DESCRIPTION OF THE TASK:
If an entry holds a picture, leave the picture out and copy the rest exactly.

[Saved data entries]
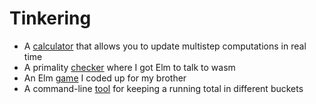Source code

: # Tinkering

- A [calculator](https://macmahon.ehrenborg.dev) that allows you to update multistep computations in real time
- A primality [checker](https://prime.ehrenborg.dev) where I got Elm to talk to wasm
- An Elm [game](https://thomas.ehrenborg.dev) I coded up for my brother
- A command-line [tool](https://github.com/TheodoreEhrenborg/ishango) for keeping a running total in different buckets

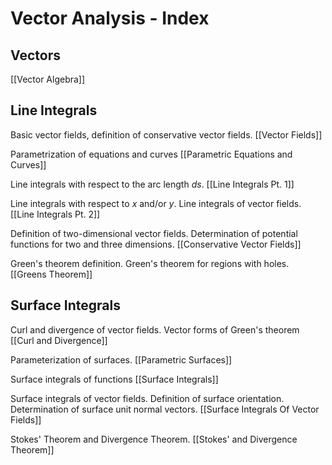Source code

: # Vector Analysis - Index

## Vectors

[[Vector Algebra]]

## Line Integrals

Basic vector fields, definition of conservative vector fields.
[[Vector Fields]]

Parametrization of equations and curves
[[Parametric Equations and Curves]]

Line integrals with respect to the arc length $ds$.
[[Line Integrals Pt. 1]]

Line integrals with respect to $x$ and/or $y$. Line integrals of vector fields.
[[Line Integrals Pt. 2]]

Definition of two-dimensional vector fields. Determination of potential functions for two and three dimensions.
[[Conservative Vector Fields]]

Green's theorem definition. Green's theorem for regions with holes.
[[Greens Theorem]]

## Surface Integrals

Curl and divergence of vector fields. Vector forms of Green's theorem
[[Curl and Divergence]]

Parameterization of surfaces.
[[Parametric Surfaces]]

Surface integrals of functions
[[Surface Integrals]]

Surface integrals of vector fields. Definition of surface orientation. Determination of surface unit normal vectors.
[[Surface Integrals Of Vector Fields]]

Stokes' Theorem and Divergence Theorem.
[[Stokes' and Divergence Theorem]]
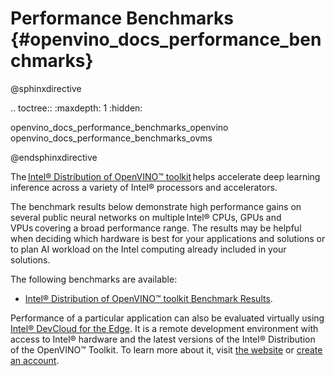 # Performance Benchmarks {#openvino_docs_performance_benchmarks}

@sphinxdirective

.. toctree::
   :maxdepth: 1
   :hidden:

   openvino_docs_performance_benchmarks_openvino
   openvino_docs_performance_benchmarks_ovms


@endsphinxdirective

The [Intel® Distribution of OpenVINO™ toolkit](https://software.intel.com/content/www/us/en/develop/tools/openvino-toolkit.html) helps accelerate deep learning inference across a variety of Intel® processors and accelerators.

The benchmark results below demonstrate high performance gains on several public neural networks on multiple Intel® CPUs, GPUs and VPUs covering a broad performance range. The results may be helpful when deciding which hardware is best for your applications and solutions or to plan AI workload on the Intel computing already included in your solutions.

The following benchmarks are available:

* [Intel® Distribution of OpenVINO™ toolkit Benchmark Results](performance_benchmarks_openvino.md).


Performance of a particular application can also be evaluated virtually using [Intel® DevCloud for the Edge](https://devcloud.intel.com/edge/). It is a remote development environment with access to Intel® hardware and the latest versions of the Intel® Distribution of the OpenVINO™ Toolkit. To learn more about it, visit [the website](https://www.intel.com/content/www/us/en/developer/tools/devcloud/edge/overview.html) or [create an account](https://www.intel.com/content/www/us/en/forms/idz/devcloud-registration.html?tgt=https://www.intel.com/content/www/us/en/secure/forms/devcloud-enrollment/account-provisioning.html).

TASK RESULT:
Source code

: # Tinkering

- A [calculator](https://macmahon.ehrenborg.dev) that allows you to update multistep computations in real time
- A primality [checker](https://prime.ehrenborg.dev) where I got Elm to talk to wasm
- An Elm [game](https://thomas.ehrenborg.dev) I coded up for my brother
- A command-line [tool](https://github.com/TheodoreEhrenborg/ishango) for keeping a running total in different buckets

Source code

: # Vector Analysis - Index

## Vectors

[[Vector Algebra]]

## Line Integrals

Basic vector fields, definition of conservative vector fields.
[[Vector Fields]]

Parametrization of equations and curves
[[Parametric Equations and Curves]]

Line integrals with respect to the arc length $ds$.
[[Line Integrals Pt. 1]]

Line integrals with respect to $x$ and/or $y$. Line integrals of vector fields.
[[Line Integrals Pt. 2]]

Definition of two-dimensional vector fields. Determination of potential functions for two and three dimensions.
[[Conservative Vector Fields]]

Green's theorem definition. Green's theorem for regions with holes.
[[Greens Theorem]]

## Surface Integrals

Curl and divergence of vector fields. Vector forms of Green's theorem
[[Curl and Divergence]]

Parameterization of surfaces.
[[Parametric Surfaces]]

Surface integrals of functions
[[Surface Integrals]]

Surface integrals of vector fields. Definition of surface orientation. Determination of surface unit normal vectors.
[[Surface Integrals Of Vector Fields]]

Stokes' Theorem and Divergence Theorem.
[[Stokes' and Divergence Theorem]]
 # Performance Benchmarks {#openvino_docs_performance_benchmarks}

@sphinxdirective

.. toctree::
   :maxdepth: 1
   :hidden:

   openvino_docs_performance_benchmarks_openvino
   openvino_docs_performance_benchmarks_ovms


@endsphinxdirective

The [Intel® Distribution of OpenVINO™ toolkit](https://software.intel.com/content/www/us/en/develop/tools/openvino-toolkit.html) helps accelerate deep learning inference across a variety of Intel® processors and accelerators.

The benchmark results below demonstrate high performance gains on several public neural networks on multiple Intel® CPUs, GPUs and VPUs covering a broad performance range. The results may be helpful when deciding which hardware is best for your applications and solutions or to plan AI workload on the Intel computing already included in your solutions.

The following benchmarks are available:

* [Intel® Distribution of OpenVINO™ toolkit Benchmark Results](performance_benchmarks_openvino.md).


Performance of a particular application can also be evaluated virtually using [Intel® DevCloud for the Edge](https://devcloud.intel.com/edge/). It is a remote development environment with access to Intel® hardware and the latest versions of the Intel® Distribution of the OpenVINO™ Toolkit. To learn more about it, visit [the website](https://www.intel.com/content/www/us/en/developer/tools/devcloud/edge/overview.html) or [create an account](https://www.intel.com/content/www/us/en/forms/idz/devcloud-registration.html?tgt=https://www.intel.com/content/www/us/en/secure/forms/devcloud-enrollment/account-provisioning.html).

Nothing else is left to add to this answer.